The scale and complexity of advanced AI models makes it necessary to distribute AI training across multiple server nodes. Each node also leverages hardware accelerators like GPUs to boost performance. Examples of hardware running these distributed AI models include Meta AI research supercluster, AWS Sagemaker, Azure ML and others. In spite of the sizable computational power of these clusters, AI applications need to be carefully optimized to make the most out of the underlying hardware. This is where great performance monitoring and profiling tools become indispensable.
While there are existing solutions for monitoring (Open telemetry) as well as profiling CPUs and GPUs, it is challenging to assemble them together to get a holistic view of the system. For example, we need to understand whether an inefficiency on one resource, like the communication fabric, is slowing down the overall computation. Additionally, these solutions need to work on real world applications without causing performance degradation.
To address these challenges, we are open-sourcing Dynolog—a lightweight monitoring daemon for heterogeneous CPU-GPU systems. Dynolog supports always-on performance monitoring as well as deep-dive profiling modes. The latter can be activated by making a remote procedure call to the daemon. In order to support AI training applications, Dynolog also integrates with the PyTorch profiler and Kineto CUDA profiling library. Read about some of Dynolog’s features in this post and explore the GitHub repo to access available resources.
Below are some of the key features, which we will explore in more detail later in the post:
Dynolog offers first-class integration with the PyTorch Profiler and provides on-demand remote tracing features. One can issue a single CLI command (dyno) to simultaneously trace hundreds of GPUs and examine the collected traces (available from PyTorch v1.13 onwards).
It incorporates GPU performance monitoring for NVIDIA GPUs using DCGM.
It also manages counters for micro-architecture specific performance events related to CPU Cache, TLBs, memory controllers on Intel and AMDCPUs. Additionally, it instruments telemetry from the Linux kernel including CPU, network and IO resource usage.

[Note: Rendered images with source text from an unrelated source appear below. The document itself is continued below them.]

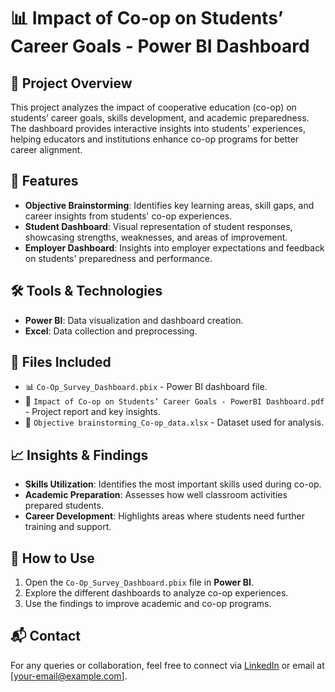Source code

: # 📊 Impact of Co-op on Students’ Career Goals - Power BI Dashboard

## 📌 Project Overview
This project analyzes the impact of cooperative education (co-op) on students’ career goals, skills development, and academic preparedness. The dashboard provides interactive insights into students' experiences, helping educators and institutions enhance co-op programs for better career alignment.

## 🚀 Features
- **Objective Brainstorming**: Identifies key learning areas, skill gaps, and career insights from students' co-op experiences.
- **Student Dashboard**: Visual representation of student responses, showcasing strengths, weaknesses, and areas of improvement.
- **Employer Dashboard**: Insights into employer expectations and feedback on students' preparedness and performance.

## 🛠️ Tools & Technologies
- **Power BI**: Data visualization and dashboard creation.
- **Excel**: Data collection and preprocessing.

## 📂 Files Included
- 📊 `Co-Op_Survey_Dashboard.pbix` - Power BI dashboard file.
- 📄 `Impact of Co-op on Students’ Career Goals - PowerBI Dashboard.pdf` - Project report and key insights.
- 📑 `Objective brainstorming_Co-op_data.xlsx` - Dataset used for analysis.

## 📈 Insights & Findings
- **Skills Utilization**: Identifies the most important skills used during co-op.
- **Academic Preparation**: Assesses how well classroom activities prepared students.
- **Career Development**: Highlights areas where students need further training and support.

## 📝 How to Use
1. Open the `Co-Op_Survey_Dashboard.pbix` file in **Power BI**.
2. Explore the different dashboards to analyze co-op experiences.
3. Use the findings to improve academic and co-op programs.

## 📬 Contact
For any queries or collaboration, feel free to connect via [LinkedIn](#) or email at [your-email@example.com].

We focus on Linux platforms as it is leveraged heavily in cloud environments. The sections below dive into the continuous monitoring and profiling modes in Dynolog.
Continuous monitoring of metrics helps to pinpoint performance or reliability bottlenecks and when or where regressions occur. At this point, the user can dive deeper and understand the root cause. Dynolog leverages various interfaces by hardware and the Linux kernel to instrument these metrics.
CPU/storage/network: First, we instrument basic counters from the Linux kernel giving us an overview of the CPU, disk and network utilization. This is achieved by reading the Linux procfs API.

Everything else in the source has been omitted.